Gerçek

2K 202 40
                                    



Kapısı tıklatıldığında yatakta kıpırdandı Hesta. Uyumuyor olsa da gözlerini sıkıca yumdu ve geldiği gibi gitmesini bekledi davetsiz misafirinin. Ama gelen kişi aynı fikirde değildi zira ısrarla çalmaya devam ediyordu. "Hesta, içeri giriyorum,"

Sesinden tanımıştı ak kız. Misafiri, arkadaşı Peter'di.

"Bak içeri giriyorum. Uyarmadı deme. Üzerin müsait değilse karışmam."

Kızın pamuklu uzun geceliğini düzeltmesine fırsat tanımadan kapıyı açtı. Önce başı göründü. Yüzünde şapşal bir gülümseme ile onay ister gibi bakıyordu. Ardından ağır ağır girdi içeri. Elinde kocaman bir tepsi ile odanın girişinde beklemeye koyuldu.

"Sen," dedi Prenses. "Ne cüretle odama böyle dalarsın?"

"Dostluğumuzun verdiği cüretle canım." Tepsiyi hemen solundaki makyaj masasının üzerine bıraktı. Öyle şiddetli koymuştu ki parfüm şişeleri de dahil olmak üzere her şey şıngırdayarak minik bir senfoni oluşturdu.

Hayretten irileşmiş gözlerle bakan kızın yanı başına doğru yürüdü kahin. "Hem cüret bende diz boyu, bilirsin." Yorganın ucundan çekiştirdi.

Hesta var gücüyle asıldı ve göğsüne bastırdı üzerindeki örtüyü. "Şaka yapmıyorum Pet. Hemen odamı terk et."
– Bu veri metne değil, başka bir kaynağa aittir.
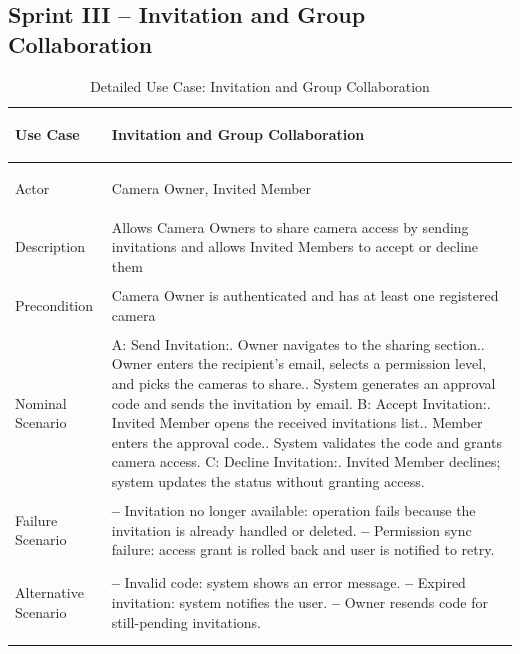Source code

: \documentclass[12pt,a4paper,oneside]{report}
\newlength{\TblTwoKeyW}
\newlength{\TblTwoValW}
\begin{document}
\subsection*{Sprint III -- Invitation and Group Collaboration}
{\small
\begin{longtable}{|>{\bfseries\raggedright\arraybackslash}p{\TblTwoKeyW}|>{\raggedright\arraybackslash}p{\TblTwoValW}|}
\hline
Use Case    & Invitation and Group Collaboration \\ \hline
Actor       & Camera Owner, Invited Member \\ \hline
Description & Allows Camera Owners to share camera access by sending invitations and allows Invited Members to accept or decline them \\ \hline
Precondition & Camera Owner is authenticated and has at least one registered camera \\ \hline
Nominal Scenario &
A: Send Invitation:\newline
1. Owner navigates to the sharing section.\newline
2. Owner enters the recipient's email, selects a permission level, and picks the cameras to share.\newline
3. System generates an approval code and sends the invitation by email.\newline
B: Accept Invitation:\newline
1. Invited Member opens the received invitations list.\newline
2. Member enters the approval code.\newline
3. System validates the code and grants camera access.\newline
C: Decline Invitation:\newline
1. Invited Member declines; system updates the status without granting access. \\ \hline
Failure Scenario &
\textbf{--} Invitation no longer available: operation fails because the invitation is already handled or deleted.\newline
\textbf{--} Permission sync failure: access grant is rolled back and user is notified to retry. \\ \hline
Alternative Scenario &
\textbf{--} Invalid code: system shows an error message.\newline
\textbf{--} Expired invitation: system notifies the user.\newline
\textbf{--} Owner resends code for still-pending invitations. \\ \hline
\caption{Detailed Use Case: Invitation and Group Collaboration}
\label{tab:app_uc_invitations}
\end{longtable}
}
\end{document}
"Ben de şaka yapmıyorum. Hemen yatağı terk et." Var gücüyle çekti örtüyü. Kız yorganla birlikte yatağın ucuna kadar geldi. Neredeyse düşecekti. Söylenerek üzerini düzeltip kalktı.

"Ne oluyor ya!"

"İki haftadır odanda kokuştun. Olan bu."

Yeniden gözleri sonuna kadar açıldı prensesin. Telaşla orasını burasını koklayarak oğlanın söylediklerinin doğru olup olmadığını kontrol etti. Burnuna dolan rayiha şüphe götürmez şekilde haklı olduğunu gösteriyordu. "Hiç de bir kere. Sık, sık tekneyi kurdurup yıkandım ben."
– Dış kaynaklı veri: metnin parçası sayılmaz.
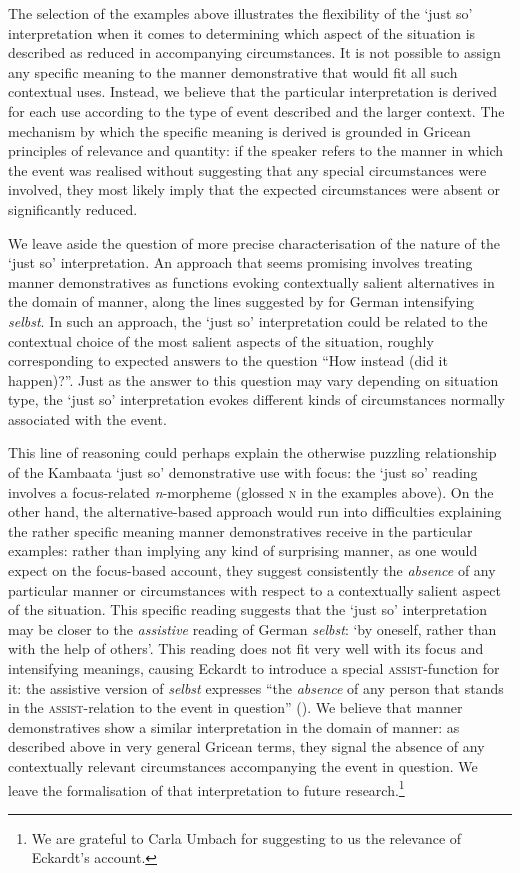 \documentclass[output=paper,colorlinks,citecolor=brown]{langscibook}
\begin{document}
The selection of the examples above illustrates the flexibility of the ‘just so’ interpretation when it comes to determining which aspect of the situation is described as reduced in accompanying circumstances. It is not possible to assign any specific meaning to the manner demonstrative that would fit all such contextual uses. Instead, we believe that the particular interpretation is derived for each use according to the type of event described and the larger context. The mechanism by which the specific meaning is derived is grounded in Gricean principles of relevance and quantity: if the speaker refers to the manner in which the event was realised without suggesting that any special circumstances were involved, they most likely imply that the expected circumstances were absent or significantly reduced.

We leave aside the question of more precise characterisation of the nature of the ‘just so’ interpretation. An approach that seems promising involves treating manner demonstratives as functions evoking contextually salient alternatives in the domain of manner, along the lines suggested by \citet{Eckardt2001} for German intensifying \textit{selbst}. In such an approach, the ‘just so’ interpretation could be related to the contextual choice of the most salient aspects of the situation, roughly corresponding to expected answers to the question “How instead (did it happen)?”. Just as the answer to this question may vary depending on situation type, the ‘just so’ interpretation evokes different kinds of circumstances normally associated with the event.

This line of reasoning could perhaps explain the otherwise puzzling relationship of the Kambaata ‘just so’ demonstrative use with focus: the ‘just so’ reading involves a focus-related \textit{n}{}-morpheme (glossed \textsc{n} in the examples above). On the other hand, the alternative-based approach would run into difficulties explaining the rather specific meaning manner demonstratives receive in the particular examples: rather than implying any kind of surprising manner, as one would expect on the focus-based account, they suggest consistently the \textit{absence} of any particular manner or circumstances with respect to a contextually salient aspect of the situation. This specific reading suggests that the ‘just so’ interpretation may be closer to the \textit{assistive} reading of German \textit{selbst}: ‘by oneself, rather than with the help of others’. This reading does not fit very well with its focus and intensifying meanings, causing Eckardt to introduce a special \textsc{assist}{}-function for it: the assistive version of \textit{selbst} expresses “the \textit{absence} of any person that stands in the \textsc{assist}{}-relation to the event in question” (\citeyear[402]{Eckardt2001}). We believe that manner demonstratives show a similar interpretation in the domain of manner: as described above in very general Gricean terms, they signal the absence of any contextually relevant circumstances accompanying the event in question. We leave the formalisation of that interpretation to future research.\footnote{We are grateful to Carla Umbach for suggesting to us the relevance of Eckardt’s account.}
\end{document}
"Kastettiğim mecaz anlamdı güzelim." Tek kaşını kaldırdı. "Ayrıca kızaran yüzün her şeyi ele veriyor." Havayı koklar gibi yaptı. "Tabii odanın kokusu da."

Hesta avuç içlerini yanaklarına bastırdı. Alev gibi yanıyorlardı. Kahretsin. Neden yalan söyleyemiyordu ki?
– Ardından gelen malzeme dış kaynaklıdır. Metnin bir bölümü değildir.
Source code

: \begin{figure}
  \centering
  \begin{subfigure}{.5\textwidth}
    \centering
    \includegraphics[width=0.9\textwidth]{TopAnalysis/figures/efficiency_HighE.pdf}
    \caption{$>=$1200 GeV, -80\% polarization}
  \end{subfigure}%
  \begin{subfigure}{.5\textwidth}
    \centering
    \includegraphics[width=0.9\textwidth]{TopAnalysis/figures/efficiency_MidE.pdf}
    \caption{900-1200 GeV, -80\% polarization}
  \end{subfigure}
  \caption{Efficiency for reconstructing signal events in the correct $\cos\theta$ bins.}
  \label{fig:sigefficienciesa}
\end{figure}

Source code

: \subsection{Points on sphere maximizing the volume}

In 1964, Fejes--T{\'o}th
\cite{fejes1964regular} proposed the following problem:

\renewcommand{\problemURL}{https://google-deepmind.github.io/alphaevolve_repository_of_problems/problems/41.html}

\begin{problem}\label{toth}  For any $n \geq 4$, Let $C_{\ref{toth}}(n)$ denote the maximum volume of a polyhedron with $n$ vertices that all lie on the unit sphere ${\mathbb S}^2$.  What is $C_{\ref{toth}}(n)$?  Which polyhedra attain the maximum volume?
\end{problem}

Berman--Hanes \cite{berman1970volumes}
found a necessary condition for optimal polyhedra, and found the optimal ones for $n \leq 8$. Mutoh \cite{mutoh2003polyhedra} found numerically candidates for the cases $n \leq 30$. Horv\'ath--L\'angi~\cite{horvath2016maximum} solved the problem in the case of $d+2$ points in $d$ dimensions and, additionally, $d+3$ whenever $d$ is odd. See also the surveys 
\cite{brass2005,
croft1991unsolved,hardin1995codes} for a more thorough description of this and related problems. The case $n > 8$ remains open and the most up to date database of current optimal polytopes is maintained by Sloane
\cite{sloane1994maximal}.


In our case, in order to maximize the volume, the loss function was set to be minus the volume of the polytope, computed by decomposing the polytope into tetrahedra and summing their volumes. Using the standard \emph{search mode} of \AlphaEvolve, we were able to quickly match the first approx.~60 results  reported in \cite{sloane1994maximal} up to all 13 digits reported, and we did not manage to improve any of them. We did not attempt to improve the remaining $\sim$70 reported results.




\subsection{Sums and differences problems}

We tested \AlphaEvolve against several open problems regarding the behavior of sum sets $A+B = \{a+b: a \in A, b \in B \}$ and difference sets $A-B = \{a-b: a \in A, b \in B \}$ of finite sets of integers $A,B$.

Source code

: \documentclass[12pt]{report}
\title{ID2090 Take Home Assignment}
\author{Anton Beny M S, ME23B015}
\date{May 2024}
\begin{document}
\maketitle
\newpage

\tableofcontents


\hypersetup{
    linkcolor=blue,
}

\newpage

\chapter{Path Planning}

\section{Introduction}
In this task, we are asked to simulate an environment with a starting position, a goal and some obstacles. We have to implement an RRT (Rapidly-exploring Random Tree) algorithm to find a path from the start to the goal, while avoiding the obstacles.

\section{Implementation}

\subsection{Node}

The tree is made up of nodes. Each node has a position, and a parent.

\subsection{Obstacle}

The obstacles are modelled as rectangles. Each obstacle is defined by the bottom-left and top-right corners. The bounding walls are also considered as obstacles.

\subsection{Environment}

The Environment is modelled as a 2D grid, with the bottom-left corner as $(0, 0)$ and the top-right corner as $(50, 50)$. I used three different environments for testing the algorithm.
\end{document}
"Şimdi sen, bu deliye ne oldu da odama girip inzivamı mahvediyor diyebilirsin." Birkaç adımla kızın karşısına geçti. "Birinin sana dur demesi gerekiyordu. Anna olamazdı. Olaylar malum. Annen zaten tarafını belli etti. Baban defalarca denedi ve sen reddettin. Tam bir soylu olduğu için ricadan ileriye gitmedi. Drago..." Kızın gözlerinden yoğun bir duygu geçince duraksadı. "Her neyse..." Bileğinden yakaladığı gibi çekiştirerek masaya oturttu. "Sözün özü seni kendine getirme görevi bana kaldı ve ben tahammül seviyesi çok düşük bir insanım."

"Öyleyse çık,git."

"Neyse ki seni seviyorum güzelim."

"Gerçekten mi? Anna'nı elbisesine yaptığım şeyden dolayı bile mi?"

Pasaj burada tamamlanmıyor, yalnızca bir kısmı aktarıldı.